After spending more than an hour at last week’s Santa Clarita Community College District board of trustees meeting on the subject, College of the Canyons officials entered into an understanding with a consulting group to release all of the comments submitted by employees in a campus climate survey.
Representatives from the teachers’ union, classified employees’ union, Academic Senate and Classified Senate, as well as the five trustees and Chancellor Dianne Van Hook, were all concerned about the full results of the survey not being shared as previously agreed.
The RP Group, the consulting firm tasked with collecting the survey submissions, had told attendees at last week’s steering committee meeting that it would not be doing so once the results are ready to be shared later this month.
The news that the comments would not be released publicly came from Darla Cooper, executive director of The RP Group.

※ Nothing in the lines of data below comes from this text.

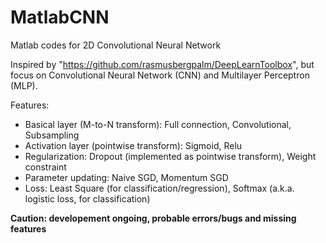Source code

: MatlabCNN
=========

Matlab codes for 2D Convolutional Neural Network

Inspired by "https://github.com/rasmusbergpalm/DeepLearnToolbox", but focus on Convolutional Neural Network (CNN) and Multilayer Perceptron (MLP). 

Features:
* Basical layer (M-to-N transform): Full connection, Convolutional, Subsampling
* Activation layer (pointwise transform): Sigmoid, Relu
* Regularization: Dropout (implemented as pointwise transform), Weight constraint
* Parameter updating: Naive SGD, Momentum SGD
* Loss: Least Square (for classification/regression), Softmax (a.k.a. logistic loss, for classification)

**Caution: developement ongoing, probable errors/bugs and missing features**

The steering committee was created a few months ago to help develop the survey to give college officials a better idea of how COC can be improved, according to Eric Harnish, spokesman for the college. All employees were encouraged to submit responses, he added.
Michael Monsour, president of the Classified Senate, said that the survey is “undeniably and inescapably the topic of the moment.” Describing himself as someone who normally is cheery and tells bad jokes, he said he was setting that aside to relay some of the concerns that classified employees wanted to ensure were heard regarding the survey.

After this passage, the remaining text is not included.